[Stored data]
---*---
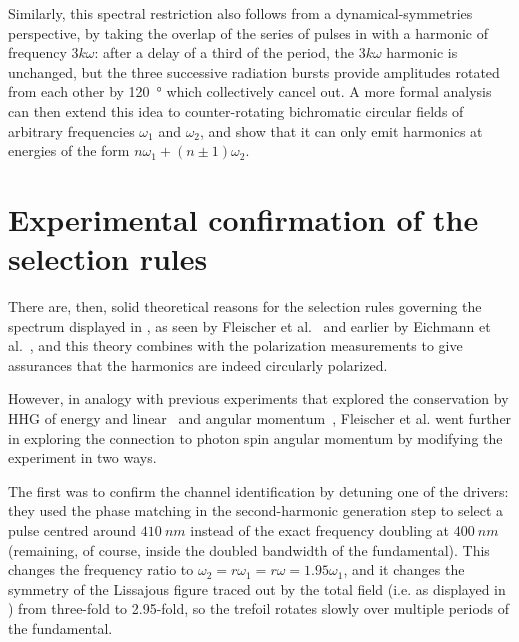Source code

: Similarly, this spectral restriction also follows from a dynamical-symmetries perspective, by taking the overlap of the series of pulses in  with a harmonic of frequency $3k\omega$: after a delay of a third of the period, the $3k\omega$ harmonic is unchanged, but the three successive radiation bursts provide amplitudes rotated from each other by \SI{120}{\degree} which collectively cancel out. A more formal analysis~\cite{SelectionRulesInHHG, averbukh_stability_2002} can then extend this idea to counter-rotating bichromatic circular fields of arbitrary frequencies $\omega_1$ and $\omega_2$, and show that it can only emit harmonics at energies of the form $n\omega_1+(n\pm 1)\omega_2$.





\section{Experimental confirmation of the selection rules}
There are, then, solid theoretical reasons for the selection rules governing the spectrum displayed in , as seen by Fleischer et al.~\cite{fleischer_spin_2014} and earlier by Eichmann et al.~\cite{EichmannExperiment}, and this theory combines with the polarization measurements to give assurances that the harmonics are indeed circularly polarized.

However, in analogy with previous experiments that explored the conservation by HHG of energy \cite{EnergyConservationExperiment} and linear~\cite{ MomentumConservationExperiment} and angular momentum~\cite{ OAMConservationExperiment}, Fleischer et al. went further in exploring the connection to photon spin angular momentum by modifying the experiment in two ways.

The first was to confirm the channel identification by detuning one of the drivers: they used the phase matching in the second-harmonic generation step to select a pulse centred around $\SI{410}{nm}$ instead of the exact frequency doubling at $\SI{400}{nm}$ (remaining, of course, inside the doubled bandwidth of the fundamental). This changes the frequency ratio to $\omega_2=r\omega_1=r\omega=1.95\omega_1$, and it changes the symmetry of the Lissajous figure traced out by the total field (i.e. as displayed in ) from three-fold to 2.95-fold, so the trefoil rotates slowly over multiple periods of the fundamental. 

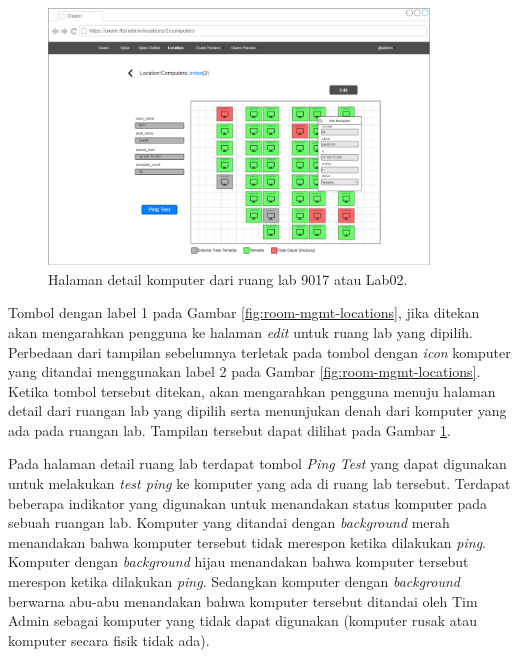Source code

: \documentclass[a4paper,twoside]{article}
\begin{document}
\begin{enumerate}
\begin{itemize}
\begin{itemize}
                
                 \begin{figure}[ht]
                    \centering
                    \includegraphics[width=0.9\textwidth]{images/ui designs/room-management/location-id2.png}
                    \caption{Halaman detail komputer dari ruang lab 9017 atau Lab02.}
                    \label{fig:room-mgmt-detail-computers}
                \end{figure}
                
                 Tombol dengan label 1 pada Gambar \ref{fig:room-mgmt-locations}, jika ditekan akan mengarahkan pengguna ke halaman \textit{edit} untuk ruang lab yang dipilih. Perbedaan dari tampilan sebelumnya terletak pada tombol dengan \textit{icon} komputer yang ditandai menggunakan label 2 pada Gambar \ref{fig:room-mgmt-locations}. Ketika tombol tersebut ditekan, akan mengarahkan pengguna menuju halaman detail dari ruangan lab yang dipilih serta menunjukan denah dari komputer yang ada pada ruangan lab. Tampilan tersebut dapat dilihat pada Gambar \ref{fig:room-mgmt-detail-computers}.
                
                Pada halaman detail ruang lab terdapat tombol \textit{Ping Test} yang dapat digunakan untuk melakukan \textit{test ping} ke komputer yang ada di ruang lab tersebut. Terdapat beberapa indikator yang digunakan untuk menandakan status komputer pada sebuah ruangan lab. Komputer yang ditandai dengan \textit{background} merah menandakan bahwa komputer tersebut tidak merespon ketika dilakukan \textit{ping}. Komputer dengan \textit{background} hijau menandakan bahwa komputer tersebut merespon ketika dilakukan \textit{ping}. Sedangkan komputer dengan \textit{background} berwarna abu-abu menandakan bahwa komputer tersebut ditandai oleh Tim Admin sebagai komputer yang tidak dapat digunakan (komputer rusak atau komputer secara fisik tidak ada).
                

\end{itemize}
\end{itemize}
\end{enumerate}
\end{document}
---*---
▸ **Work order**
Could you reproduce every record above exactly, leaving out any pictures?

▸ **Finished exercise**
Source code

: Similarly, this spectral restriction also follows from a dynamical-symmetries perspective, by taking the overlap of the series of pulses in  with a harmonic of frequency $3k\omega$: after a delay of a third of the period, the $3k\omega$ harmonic is unchanged, but the three successive radiation bursts provide amplitudes rotated from each other by \SI{120}{\degree} which collectively cancel out. A more formal analysis~\cite{SelectionRulesInHHG, averbukh_stability_2002} can then extend this idea to counter-rotating bichromatic circular fields of arbitrary frequencies $\omega_1$ and $\omega_2$, and show that it can only emit harmonics at energies of the form $n\omega_1+(n\pm 1)\omega_2$.





\section{Experimental confirmation of the selection rules}
There are, then, solid theoretical reasons for the selection rules governing the spectrum displayed in , as seen by Fleischer et al.~\cite{fleischer_spin_2014} and earlier by Eichmann et al.~\cite{EichmannExperiment}, and this theory combines with the polarization measurements to give assurances that the harmonics are indeed circularly polarized.

However, in analogy with previous experiments that explored the conservation by HHG of energy \cite{EnergyConservationExperiment} and linear~\cite{ MomentumConservationExperiment} and angular momentum~\cite{ OAMConservationExperiment}, Fleischer et al. went further in exploring the connection to photon spin angular momentum by modifying the experiment in two ways.

The first was to confirm the channel identification by detuning one of the drivers: they used the phase matching in the second-harmonic generation step to select a pulse centred around $\SI{410}{nm}$ instead of the exact frequency doubling at $\SI{400}{nm}$ (remaining, of course, inside the doubled bandwidth of the fundamental). This changes the frequency ratio to $\omega_2=r\omega_1=r\omega=1.95\omega_1$, and it changes the symmetry of the Lissajous figure traced out by the total field (i.e. as displayed in ) from three-fold to 2.95-fold, so the trefoil rotates slowly over multiple periods of the fundamental. 

Source code

: \documentclass[a4paper,twoside]{article}
\begin{document}
\begin{enumerate}
\begin{itemize}
\begin{itemize}
                
                 \begin{figure}[ht]
                    \centering
                    \includegraphics[width=0.9\textwidth]{images/ui designs/room-management/location-id2.png}
                    \caption{Halaman detail komputer dari ruang lab 9017 atau Lab02.}
                    \label{fig:room-mgmt-detail-computers}
                \end{figure}
                
                 Tombol dengan label 1 pada Gambar \ref{fig:room-mgmt-locations}, jika ditekan akan mengarahkan pengguna ke halaman \textit{edit} untuk ruang lab yang dipilih. Perbedaan dari tampilan sebelumnya terletak pada tombol dengan \textit{icon} komputer yang ditandai menggunakan label 2 pada Gambar \ref{fig:room-mgmt-locations}. Ketika tombol tersebut ditekan, akan mengarahkan pengguna menuju halaman detail dari ruangan lab yang dipilih serta menunjukan denah dari komputer yang ada pada ruangan lab. Tampilan tersebut dapat dilihat pada Gambar \ref{fig:room-mgmt-detail-computers}.
                
                Pada halaman detail ruang lab terdapat tombol \textit{Ping Test} yang dapat digunakan untuk melakukan \textit{test ping} ke komputer yang ada di ruang lab tersebut. Terdapat beberapa indikator yang digunakan untuk menandakan status komputer pada sebuah ruangan lab. Komputer yang ditandai dengan \textit{background} merah menandakan bahwa komputer tersebut tidak merespon ketika dilakukan \textit{ping}. Komputer dengan \textit{background} hijau menandakan bahwa komputer tersebut merespon ketika dilakukan \textit{ping}. Sedangkan komputer dengan \textit{background} berwarna abu-abu menandakan bahwa komputer tersebut ditandai oleh Tim Admin sebagai komputer yang tidak dapat digunakan (komputer rusak atau komputer secara fisik tidak ada).
                

\end{itemize}
\end{itemize}
\end{enumerate}
\end{document}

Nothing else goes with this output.